Curious, I park and walk in.
The room is square with hardwood floors, white walls, and dramatic lighting. Soft music is playing, and everything smells new, like leather and wet paint.
Covering the walls are 10×10 boards with pictures pinned to them, a name under each.
There’s a skinny man sitting on a stool behind a skinny receptionist desk, his nose in a book. I ask him what this place is.
Looking up from the book but not rising from the stool, he tells me to take a look around.
I approach the first board.
“What you see on the walls are life boards unique to each artist. They put up pictures for people like you to look at. They want you to buy their board.”
The slim, gold plate under the first life board has the name “Jane Rogers.”
Her board is a collection of strikingly beautiful pictures of a girl — most of them selfies. She’s smiling in them all, laughing with friends. And I can tell she’s a great athlete by all the pictures of her in uniforms holding trophies, wearing medals.

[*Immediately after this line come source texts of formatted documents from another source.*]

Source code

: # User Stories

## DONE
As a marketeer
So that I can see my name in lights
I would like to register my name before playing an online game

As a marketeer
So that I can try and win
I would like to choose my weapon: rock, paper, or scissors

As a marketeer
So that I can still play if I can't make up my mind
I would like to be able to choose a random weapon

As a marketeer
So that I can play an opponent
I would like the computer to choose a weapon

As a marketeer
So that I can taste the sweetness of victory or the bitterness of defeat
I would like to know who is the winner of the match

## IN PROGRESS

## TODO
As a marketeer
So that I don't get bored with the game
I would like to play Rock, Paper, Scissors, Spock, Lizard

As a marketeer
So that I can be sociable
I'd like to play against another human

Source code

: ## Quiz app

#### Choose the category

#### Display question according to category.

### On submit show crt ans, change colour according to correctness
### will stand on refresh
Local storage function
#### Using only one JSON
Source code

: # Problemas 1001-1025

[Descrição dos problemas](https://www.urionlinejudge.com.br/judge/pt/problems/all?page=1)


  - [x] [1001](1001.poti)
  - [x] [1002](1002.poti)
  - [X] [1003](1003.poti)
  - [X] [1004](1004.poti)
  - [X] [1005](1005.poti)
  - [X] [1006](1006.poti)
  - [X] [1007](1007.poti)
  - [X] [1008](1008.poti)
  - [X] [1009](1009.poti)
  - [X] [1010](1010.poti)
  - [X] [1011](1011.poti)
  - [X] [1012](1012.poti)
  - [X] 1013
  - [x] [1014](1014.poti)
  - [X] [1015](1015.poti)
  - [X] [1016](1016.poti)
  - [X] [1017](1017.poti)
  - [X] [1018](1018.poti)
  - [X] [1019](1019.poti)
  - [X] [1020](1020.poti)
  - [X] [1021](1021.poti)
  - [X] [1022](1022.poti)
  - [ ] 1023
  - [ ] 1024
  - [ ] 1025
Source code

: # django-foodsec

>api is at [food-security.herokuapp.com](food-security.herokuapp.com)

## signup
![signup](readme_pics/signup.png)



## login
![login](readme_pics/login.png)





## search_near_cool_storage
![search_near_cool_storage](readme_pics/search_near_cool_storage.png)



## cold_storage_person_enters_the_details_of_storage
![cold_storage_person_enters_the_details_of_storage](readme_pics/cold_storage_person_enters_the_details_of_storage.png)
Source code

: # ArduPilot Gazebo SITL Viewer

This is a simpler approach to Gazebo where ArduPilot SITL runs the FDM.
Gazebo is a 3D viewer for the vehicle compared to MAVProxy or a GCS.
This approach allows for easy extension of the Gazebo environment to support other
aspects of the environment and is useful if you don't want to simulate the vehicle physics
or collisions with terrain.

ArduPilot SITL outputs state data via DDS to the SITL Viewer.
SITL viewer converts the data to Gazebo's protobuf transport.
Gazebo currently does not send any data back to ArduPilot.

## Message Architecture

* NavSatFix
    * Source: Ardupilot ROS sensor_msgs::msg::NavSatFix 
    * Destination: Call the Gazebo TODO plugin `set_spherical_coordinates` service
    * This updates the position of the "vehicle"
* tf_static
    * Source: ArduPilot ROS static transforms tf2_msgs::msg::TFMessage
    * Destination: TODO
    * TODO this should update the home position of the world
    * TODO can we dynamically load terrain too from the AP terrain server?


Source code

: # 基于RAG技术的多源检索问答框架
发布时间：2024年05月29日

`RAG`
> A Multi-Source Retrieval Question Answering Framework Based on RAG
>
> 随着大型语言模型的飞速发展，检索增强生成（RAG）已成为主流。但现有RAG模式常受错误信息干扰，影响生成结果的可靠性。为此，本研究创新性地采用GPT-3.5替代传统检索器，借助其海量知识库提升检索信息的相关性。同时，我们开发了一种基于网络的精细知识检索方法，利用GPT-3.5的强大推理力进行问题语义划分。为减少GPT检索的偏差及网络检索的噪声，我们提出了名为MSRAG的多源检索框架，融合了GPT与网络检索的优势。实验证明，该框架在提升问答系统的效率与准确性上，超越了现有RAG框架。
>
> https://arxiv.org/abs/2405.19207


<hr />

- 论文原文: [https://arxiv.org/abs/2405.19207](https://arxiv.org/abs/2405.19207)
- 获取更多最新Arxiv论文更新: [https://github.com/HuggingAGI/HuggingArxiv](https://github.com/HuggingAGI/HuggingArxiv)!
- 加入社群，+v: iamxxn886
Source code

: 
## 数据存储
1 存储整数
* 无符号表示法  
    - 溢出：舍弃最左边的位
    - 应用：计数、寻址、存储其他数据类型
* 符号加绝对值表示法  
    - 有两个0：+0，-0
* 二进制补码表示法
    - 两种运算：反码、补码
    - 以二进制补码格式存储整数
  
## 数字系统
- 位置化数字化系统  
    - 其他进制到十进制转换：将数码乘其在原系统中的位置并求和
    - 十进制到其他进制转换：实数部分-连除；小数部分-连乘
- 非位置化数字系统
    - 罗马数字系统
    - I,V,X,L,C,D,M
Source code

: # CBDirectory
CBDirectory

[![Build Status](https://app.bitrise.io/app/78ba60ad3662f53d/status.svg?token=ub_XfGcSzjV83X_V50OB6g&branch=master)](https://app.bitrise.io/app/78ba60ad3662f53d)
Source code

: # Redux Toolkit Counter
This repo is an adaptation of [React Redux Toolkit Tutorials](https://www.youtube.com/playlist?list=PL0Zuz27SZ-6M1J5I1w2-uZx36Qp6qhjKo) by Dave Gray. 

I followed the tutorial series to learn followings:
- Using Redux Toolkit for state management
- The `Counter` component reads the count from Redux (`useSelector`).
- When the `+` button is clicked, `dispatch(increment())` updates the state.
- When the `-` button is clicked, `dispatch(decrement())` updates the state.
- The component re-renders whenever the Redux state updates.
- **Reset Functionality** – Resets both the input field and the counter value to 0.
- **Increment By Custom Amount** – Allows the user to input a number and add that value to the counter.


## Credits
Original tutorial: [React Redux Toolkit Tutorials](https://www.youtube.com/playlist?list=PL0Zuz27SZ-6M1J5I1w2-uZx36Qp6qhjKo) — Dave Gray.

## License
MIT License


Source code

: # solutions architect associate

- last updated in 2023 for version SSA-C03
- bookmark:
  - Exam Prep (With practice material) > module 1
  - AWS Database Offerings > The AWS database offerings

I begin to walk around the room.
The “Austin Price” is next.
He’s also smiling and having fun in his pictures — except, of course, the workout selfies. In those he’s flexing, looking intimidating. In some he’s holding a guitar.
The “Erika Martinez” is just like the “Jane Rogers.” But instead of volleyball, she’s an accomplished ballerina who also played the flute in marching band.
The “Mark Samuels” is like the “Austin Price,” but he’s a surfer who was on some sort of math team that went to nationals in high school.
“Are these even real people?” I ask, flushed at the perfection I see on each board.
The clerk looks up from his book. He knows I said something, but not exactly what.
“Oh, aren’t they impressive works? The artists put a lot of work into them. They constantly come in to switch out their pictures with better material.
“You know, I think they come in here sometimes just to bug me. They’re always wanting to know if anyone’s made a bid on their board and for how much and (mimicking their voices) ‘How much are the other boards going for?’ ‘What did this customer say about my board?’ ‘What did they say about his board?’ ‘Her board?’”
I go back to looking at the life boards while I listen to him rant.
The “Melinda Draper” depicts a girl shaking hands with the governor. And smiling, of course.
“Sometimes they just walk around and stare at the other boards,” he continues, “or they scribble about them in notebooks. I’ve seen them break down in tears before.
“I can never read in peace when they’re in the gallery.”
I can’t imagine the pressure on these artists.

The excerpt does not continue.